The response must be made up of the lines in the entries below that contain "from".

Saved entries
====

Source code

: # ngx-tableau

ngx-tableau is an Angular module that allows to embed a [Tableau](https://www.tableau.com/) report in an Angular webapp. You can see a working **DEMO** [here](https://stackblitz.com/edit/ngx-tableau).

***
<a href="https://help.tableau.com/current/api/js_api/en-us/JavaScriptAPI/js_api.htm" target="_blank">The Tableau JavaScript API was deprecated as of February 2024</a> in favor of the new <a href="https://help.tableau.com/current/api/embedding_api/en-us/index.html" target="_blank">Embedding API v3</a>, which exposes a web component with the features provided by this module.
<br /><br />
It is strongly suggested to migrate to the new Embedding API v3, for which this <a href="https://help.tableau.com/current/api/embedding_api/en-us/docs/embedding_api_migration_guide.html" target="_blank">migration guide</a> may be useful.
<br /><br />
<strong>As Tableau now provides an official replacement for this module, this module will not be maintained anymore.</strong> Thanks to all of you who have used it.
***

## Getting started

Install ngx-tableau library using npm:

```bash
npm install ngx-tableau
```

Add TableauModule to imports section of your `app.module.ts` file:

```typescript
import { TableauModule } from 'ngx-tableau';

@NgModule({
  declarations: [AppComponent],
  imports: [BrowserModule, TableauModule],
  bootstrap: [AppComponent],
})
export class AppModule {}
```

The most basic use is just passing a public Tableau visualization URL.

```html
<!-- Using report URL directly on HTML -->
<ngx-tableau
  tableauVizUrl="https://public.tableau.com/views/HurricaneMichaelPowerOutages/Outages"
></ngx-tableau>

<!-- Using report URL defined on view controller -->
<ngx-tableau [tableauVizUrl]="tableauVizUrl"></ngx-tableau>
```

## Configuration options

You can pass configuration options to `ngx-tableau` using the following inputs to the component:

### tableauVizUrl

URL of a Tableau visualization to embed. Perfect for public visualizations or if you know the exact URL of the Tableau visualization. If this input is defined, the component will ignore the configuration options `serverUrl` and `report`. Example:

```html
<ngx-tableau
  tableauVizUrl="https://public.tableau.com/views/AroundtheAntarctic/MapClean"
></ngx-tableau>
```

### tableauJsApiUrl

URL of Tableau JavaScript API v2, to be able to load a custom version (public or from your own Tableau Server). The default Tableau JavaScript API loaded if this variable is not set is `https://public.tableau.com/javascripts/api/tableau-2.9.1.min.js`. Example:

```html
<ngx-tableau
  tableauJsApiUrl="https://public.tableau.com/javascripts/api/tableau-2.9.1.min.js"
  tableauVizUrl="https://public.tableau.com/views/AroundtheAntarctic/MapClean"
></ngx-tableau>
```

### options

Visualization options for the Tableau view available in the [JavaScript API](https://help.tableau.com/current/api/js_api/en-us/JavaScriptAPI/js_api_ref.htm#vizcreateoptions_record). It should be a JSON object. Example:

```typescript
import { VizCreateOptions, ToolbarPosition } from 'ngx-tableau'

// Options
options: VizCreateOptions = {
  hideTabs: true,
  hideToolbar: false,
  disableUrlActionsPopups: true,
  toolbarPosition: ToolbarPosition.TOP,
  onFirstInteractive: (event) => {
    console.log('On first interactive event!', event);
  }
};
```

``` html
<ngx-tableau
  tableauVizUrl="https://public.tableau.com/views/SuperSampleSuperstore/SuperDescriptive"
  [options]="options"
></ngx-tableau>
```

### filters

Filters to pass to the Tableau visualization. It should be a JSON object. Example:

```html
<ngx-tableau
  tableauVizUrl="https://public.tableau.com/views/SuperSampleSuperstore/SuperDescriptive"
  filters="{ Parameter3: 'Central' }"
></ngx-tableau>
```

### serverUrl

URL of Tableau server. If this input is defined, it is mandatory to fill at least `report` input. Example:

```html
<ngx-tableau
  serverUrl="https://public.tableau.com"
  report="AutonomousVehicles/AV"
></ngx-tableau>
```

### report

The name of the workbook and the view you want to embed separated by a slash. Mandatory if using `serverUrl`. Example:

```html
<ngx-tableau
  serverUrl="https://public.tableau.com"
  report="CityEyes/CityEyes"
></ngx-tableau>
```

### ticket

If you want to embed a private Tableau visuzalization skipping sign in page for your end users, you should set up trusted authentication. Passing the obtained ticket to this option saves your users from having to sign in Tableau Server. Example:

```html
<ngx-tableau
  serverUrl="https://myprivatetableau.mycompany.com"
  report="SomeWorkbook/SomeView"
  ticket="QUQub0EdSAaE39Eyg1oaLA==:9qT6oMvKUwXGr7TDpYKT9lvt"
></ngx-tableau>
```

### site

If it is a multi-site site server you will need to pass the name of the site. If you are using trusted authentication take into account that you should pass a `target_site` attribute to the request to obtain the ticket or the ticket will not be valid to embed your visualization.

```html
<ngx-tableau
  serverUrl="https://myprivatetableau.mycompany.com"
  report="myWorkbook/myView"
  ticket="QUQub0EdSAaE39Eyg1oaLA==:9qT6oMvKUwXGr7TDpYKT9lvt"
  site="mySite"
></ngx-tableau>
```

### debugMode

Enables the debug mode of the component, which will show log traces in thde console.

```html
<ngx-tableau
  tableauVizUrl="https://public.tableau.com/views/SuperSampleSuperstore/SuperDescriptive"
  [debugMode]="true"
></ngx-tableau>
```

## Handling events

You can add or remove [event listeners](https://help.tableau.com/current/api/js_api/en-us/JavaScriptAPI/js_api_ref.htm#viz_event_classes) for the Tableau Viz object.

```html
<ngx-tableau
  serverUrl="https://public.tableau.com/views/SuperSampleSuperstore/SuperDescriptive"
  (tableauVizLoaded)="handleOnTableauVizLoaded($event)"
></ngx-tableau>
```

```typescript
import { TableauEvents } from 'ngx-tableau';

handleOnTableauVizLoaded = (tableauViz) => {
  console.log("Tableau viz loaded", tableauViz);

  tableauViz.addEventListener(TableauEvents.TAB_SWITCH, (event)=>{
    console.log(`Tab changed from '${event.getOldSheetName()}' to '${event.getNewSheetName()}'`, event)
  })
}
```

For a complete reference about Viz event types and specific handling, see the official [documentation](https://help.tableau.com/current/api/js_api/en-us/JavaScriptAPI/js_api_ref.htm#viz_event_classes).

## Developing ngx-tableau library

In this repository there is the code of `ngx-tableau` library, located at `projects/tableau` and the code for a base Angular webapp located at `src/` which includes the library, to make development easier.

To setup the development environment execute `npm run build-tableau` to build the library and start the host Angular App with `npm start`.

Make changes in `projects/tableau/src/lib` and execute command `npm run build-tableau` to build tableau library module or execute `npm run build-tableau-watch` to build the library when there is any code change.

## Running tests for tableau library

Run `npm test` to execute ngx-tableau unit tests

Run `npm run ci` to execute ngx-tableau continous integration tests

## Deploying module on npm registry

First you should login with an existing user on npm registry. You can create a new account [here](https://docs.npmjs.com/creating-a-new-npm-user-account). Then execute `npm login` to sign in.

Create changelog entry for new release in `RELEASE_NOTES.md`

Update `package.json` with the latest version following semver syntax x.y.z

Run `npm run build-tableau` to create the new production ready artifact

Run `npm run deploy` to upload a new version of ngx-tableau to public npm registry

====

■ **Solution for this task**:
import { TableauModule } from 'ngx-tableau';
URL of Tableau JavaScript API v2, to be able to load a custom version (public or from your own Tableau Server). The default Tableau JavaScript API loaded if this variable is not set is `https://public.tableau.com/javascripts/api/tableau-2.9.1.min.js`. Example:
import { VizCreateOptions, ToolbarPosition } from 'ngx-tableau'
If you want to embed a private Tableau visuzalization skipping sign in page for your end users, you should set up trusted authentication. Passing the obtained ticket to this option saves your users from having to sign in Tableau Server. Example:
import { TableauEvents } from 'ngx-tableau';
    console.log(`Tab changed from '${event.getOldSheetName()}' to '${event.getNewSheetName()}'`, event)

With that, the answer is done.